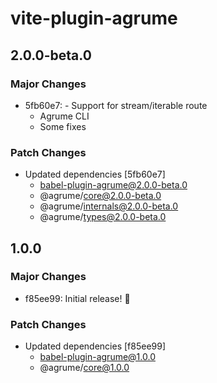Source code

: # vite-plugin-agrume

## 2.0.0-beta.0

### Major Changes

- 5fb60e7: - Support for stream/iterable route
  - Agrume CLI
  - Some fixes

### Patch Changes

- Updated dependencies [5fb60e7]
  - babel-plugin-agrume@2.0.0-beta.0
  - @agrume/core@2.0.0-beta.0
  - @agrume/internals@2.0.0-beta.0
  - @agrume/types@2.0.0-beta.0

## 1.0.0

### Major Changes

- f85ee99: Initial release! 🎉

### Patch Changes

- Updated dependencies [f85ee99]
  - babel-plugin-agrume@1.0.0
  - @agrume/core@1.0.0
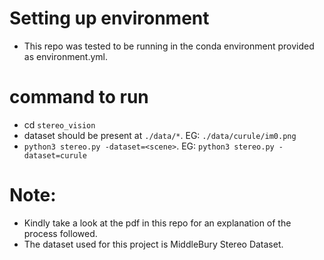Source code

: # Setting up environment
- This repo was tested to be running in the conda environment provided as environment.yml.

# command to run
- cd `stereo_vision`
- dataset should be present at `./data/*`. EG: `./data/curule/im0.png`
- `python3 stereo.py -dataset=<scene>`. EG: `python3 stereo.py -dataset=curule`

# Note:
- Kindly take a look at the pdf in this repo for an explanation of the process followed.
- The dataset used for this project is MiddleBury Stereo Dataset.
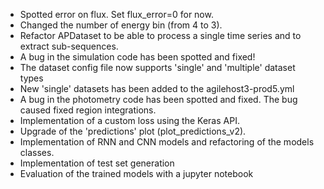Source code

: * Spotted error on flux. Set flux_error=0 for now. 
* Changed the number of energy bin (from 4 to 3).
* Refactor APDataset to be able to process a single time series and to extract sub-sequences.
* A bug in the simulation code has been spotted and fixed! 
* The dataset config file now supports 'single' and 'multiple' dataset types
* New 'single' datasets has been added to the agilehost3-prod5.yml
* A bug in the photometry code has been spotted and fixed. The bug caused fixed region integrations.
* Implementation of a custom loss using the Keras API.
* Upgrade of the 'predictions' plot (plot_predictions_v2).
* Implementation of RNN and CNN models and refactoring of the models classes.
* Implementation of test set generation
* Evaluation of the trained models with a jupyter notebook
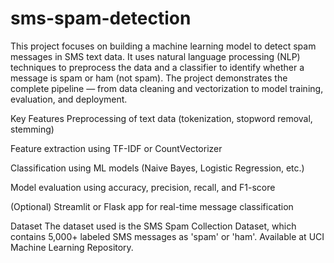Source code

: # sms-spam-detection
This project focuses on building a machine learning model to detect spam messages in SMS text data. It uses natural language processing (NLP) techniques to preprocess the data and a classifier to identify whether a message is spam or ham (not spam). The project demonstrates the complete pipeline — from data cleaning and vectorization to model training, evaluation, and deployment.

Key Features
Preprocessing of text data (tokenization, stopword removal, stemming)

Feature extraction using TF-IDF or CountVectorizer

Classification using ML models (Naive Bayes, Logistic Regression, etc.)

Model evaluation using accuracy, precision, recall, and F1-score

(Optional) Streamlit or Flask app for real-time message classification

Dataset
The dataset used is the SMS Spam Collection Dataset, which contains 5,000+ labeled SMS messages as 'spam' or 'ham'. Available at UCI Machine Learning Repository.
* * * *
• **Exercise**
Your copy should restate every record word for word and contain no pictures.

• **Reply**
Source code

: # vite-plugin-agrume

## 2.0.0-beta.0

### Major Changes

- 5fb60e7: - Support for stream/iterable route
  - Agrume CLI
  - Some fixes

### Patch Changes

- Updated dependencies [5fb60e7]
  - babel-plugin-agrume@2.0.0-beta.0
  - @agrume/core@2.0.0-beta.0
  - @agrume/internals@2.0.0-beta.0
  - @agrume/types@2.0.0-beta.0

## 1.0.0

### Major Changes

- f85ee99: Initial release! 🎉

### Patch Changes

- Updated dependencies [f85ee99]
  - babel-plugin-agrume@1.0.0
  - @agrume/core@1.0.0
Source code

: # Setting up environment
- This repo was tested to be running in the conda environment provided as environment.yml.

# command to run
- cd `stereo_vision`
- dataset should be present at `./data/*`. EG: `./data/curule/im0.png`
- `python3 stereo.py -dataset=<scene>`. EG: `python3 stereo.py -dataset=curule`

# Note:
- Kindly take a look at the pdf in this repo for an explanation of the process followed.
- The dataset used for this project is MiddleBury Stereo Dataset.
Source code

: * Spotted error on flux. Set flux_error=0 for now. 
* Changed the number of energy bin (from 4 to 3).
* Refactor APDataset to be able to process a single time series and to extract sub-sequences.
* A bug in the simulation code has been spotted and fixed! 
* The dataset config file now supports 'single' and 'multiple' dataset types
* New 'single' datasets has been added to the agilehost3-prod5.yml
* A bug in the photometry code has been spotted and fixed. The bug caused fixed region integrations.
* Implementation of a custom loss using the Keras API.
* Upgrade of the 'predictions' plot (plot_predictions_v2).
* Implementation of RNN and CNN models and refactoring of the models classes.
* Implementation of test set generation
* Evaluation of the trained models with a jupyter notebook
Source code

: # sms-spam-detection
This project focuses on building a machine learning model to detect spam messages in SMS text data. It uses natural language processing (NLP) techniques to preprocess the data and a classifier to identify whether a message is spam or ham (not spam). The project demonstrates the complete pipeline — from data cleaning and vectorization to model training, evaluation, and deployment.

Key Features
Preprocessing of text data (tokenization, stopword removal, stemming)

Feature extraction using TF-IDF or CountVectorizer

Classification using ML models (Naive Bayes, Logistic Regression, etc.)

Model evaluation using accuracy, precision, recall, and F1-score

(Optional) Streamlit or Flask app for real-time message classification

Dataset
The dataset used is the SMS Spam Collection Dataset, which contains 5,000+ labeled SMS messages as 'spam' or 'ham'. Available at UCI Machine Learning Repository.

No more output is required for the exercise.